_Data supplied_.
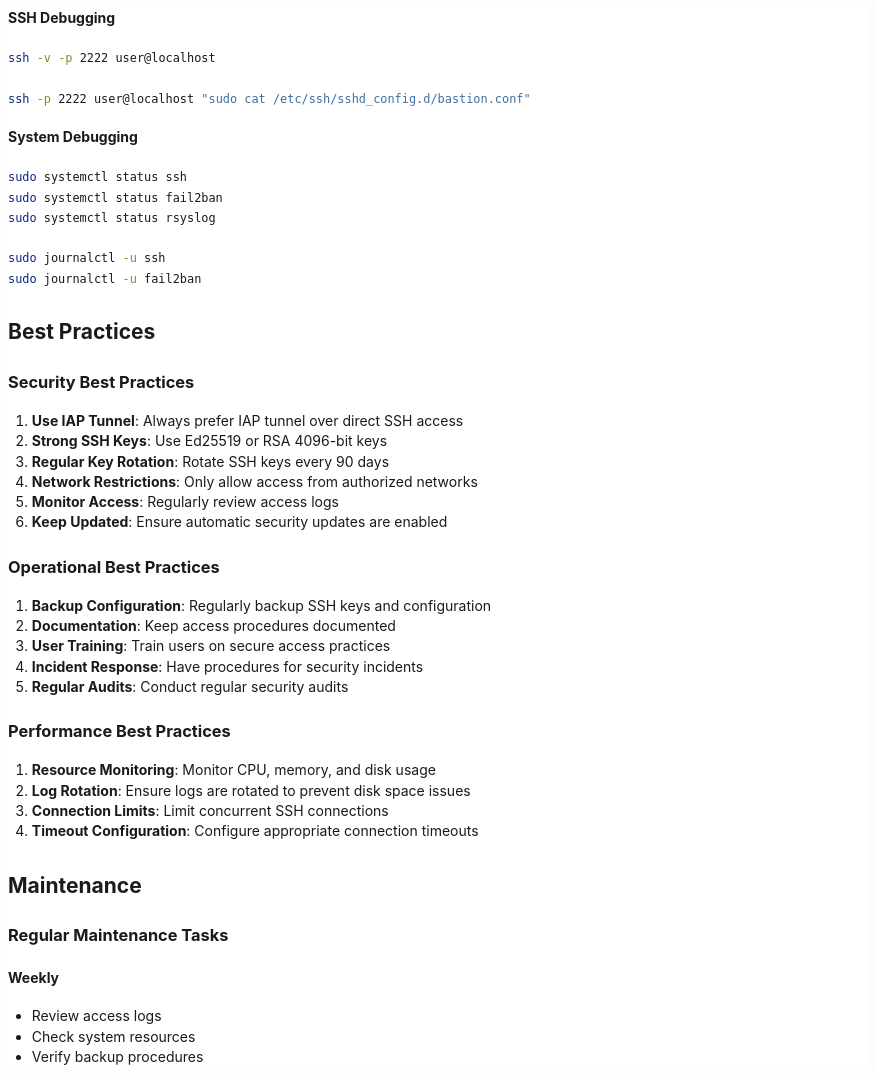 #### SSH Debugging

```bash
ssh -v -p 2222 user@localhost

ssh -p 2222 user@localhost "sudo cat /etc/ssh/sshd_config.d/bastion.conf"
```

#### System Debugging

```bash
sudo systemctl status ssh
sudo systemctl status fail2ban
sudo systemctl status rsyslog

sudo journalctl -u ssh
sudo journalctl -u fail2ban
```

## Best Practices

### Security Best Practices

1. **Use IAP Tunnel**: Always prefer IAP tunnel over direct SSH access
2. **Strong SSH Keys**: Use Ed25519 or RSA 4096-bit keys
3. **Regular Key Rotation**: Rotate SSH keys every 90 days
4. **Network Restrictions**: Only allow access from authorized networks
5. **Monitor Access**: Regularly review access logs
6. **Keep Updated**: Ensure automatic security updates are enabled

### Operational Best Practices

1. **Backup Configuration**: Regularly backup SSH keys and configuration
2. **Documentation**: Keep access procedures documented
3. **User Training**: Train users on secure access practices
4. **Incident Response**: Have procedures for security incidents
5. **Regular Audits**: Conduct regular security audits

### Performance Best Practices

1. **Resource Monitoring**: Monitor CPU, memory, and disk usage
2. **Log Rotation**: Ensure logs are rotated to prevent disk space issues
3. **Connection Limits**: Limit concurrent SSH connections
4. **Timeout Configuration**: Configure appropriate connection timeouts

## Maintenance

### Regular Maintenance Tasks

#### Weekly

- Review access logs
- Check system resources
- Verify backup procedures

_About this exercise_.
Give only a number, namely how many lines in the entries above hold the word "localhost".

_Expected output_.
2